EXERCISE:
All lines below are to be output exactly as they stand.

ENTRIES SHOWN:
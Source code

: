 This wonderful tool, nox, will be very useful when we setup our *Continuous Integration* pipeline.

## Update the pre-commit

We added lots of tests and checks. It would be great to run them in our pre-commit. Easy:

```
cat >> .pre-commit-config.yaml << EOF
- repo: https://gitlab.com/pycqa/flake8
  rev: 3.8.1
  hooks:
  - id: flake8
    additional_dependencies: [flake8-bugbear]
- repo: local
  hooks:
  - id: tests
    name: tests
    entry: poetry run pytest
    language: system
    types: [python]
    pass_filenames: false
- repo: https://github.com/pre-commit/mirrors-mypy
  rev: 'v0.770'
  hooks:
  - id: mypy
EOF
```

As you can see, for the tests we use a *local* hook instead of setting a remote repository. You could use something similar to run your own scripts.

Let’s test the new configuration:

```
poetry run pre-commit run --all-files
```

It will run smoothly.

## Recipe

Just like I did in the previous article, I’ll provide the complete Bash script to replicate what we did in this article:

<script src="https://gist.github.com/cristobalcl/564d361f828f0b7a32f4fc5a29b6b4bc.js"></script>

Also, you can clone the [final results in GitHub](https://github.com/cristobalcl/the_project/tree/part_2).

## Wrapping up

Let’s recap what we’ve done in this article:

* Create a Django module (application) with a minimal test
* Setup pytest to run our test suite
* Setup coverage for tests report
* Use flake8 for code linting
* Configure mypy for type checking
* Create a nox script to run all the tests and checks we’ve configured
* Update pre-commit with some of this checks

RESPONSE AREA:
Source code

: This wonderful tool, nox, will be very useful when we setup our *Continuous Integration* pipeline.

## Update the pre-commit

We added lots of tests and checks. It would be great to run them in our pre-commit. Easy:

```
cat >> .pre-commit-config.yaml << EOF
- repo: https://gitlab.com/pycqa/flake8
  rev: 3.8.1
  hooks:
  - id: flake8
    additional_dependencies: [flake8-bugbear]
- repo: local
  hooks:
  - id: tests
    name: tests
    entry: poetry run pytest
    language: system
    types: [python]
    pass_filenames: false
- repo: https://github.com/pre-commit/mirrors-mypy
  rev: 'v0.770'
  hooks:
  - id: mypy
EOF
```

As you can see, for the tests we use a *local* hook instead of setting a remote repository. You could use something similar to run your own scripts.

Let’s test the new configuration:

```
poetry run pre-commit run --all-files
```

It will run smoothly.

## Recipe

Just like I did in the previous article, I’ll provide the complete Bash script to replicate what we did in this article:

<script src="https://gist.github.com/cristobalcl/564d361f828f0b7a32f4fc5a29b6b4bc.js"></script>

Also, you can clone the [final results in GitHub](https://github.com/cristobalcl/the_project/tree/part_2).

## Wrapping up

Let’s recap what we’ve done in this article:

* Create a Django module (application) with a minimal test
* Setup pytest to run our test suite
* Setup coverage for tests report
* Use flake8 for code linting
* Configure mypy for type checking
* Create a nox script to run all the tests and checks we’ve configured
* Update pre-commit with some of this checks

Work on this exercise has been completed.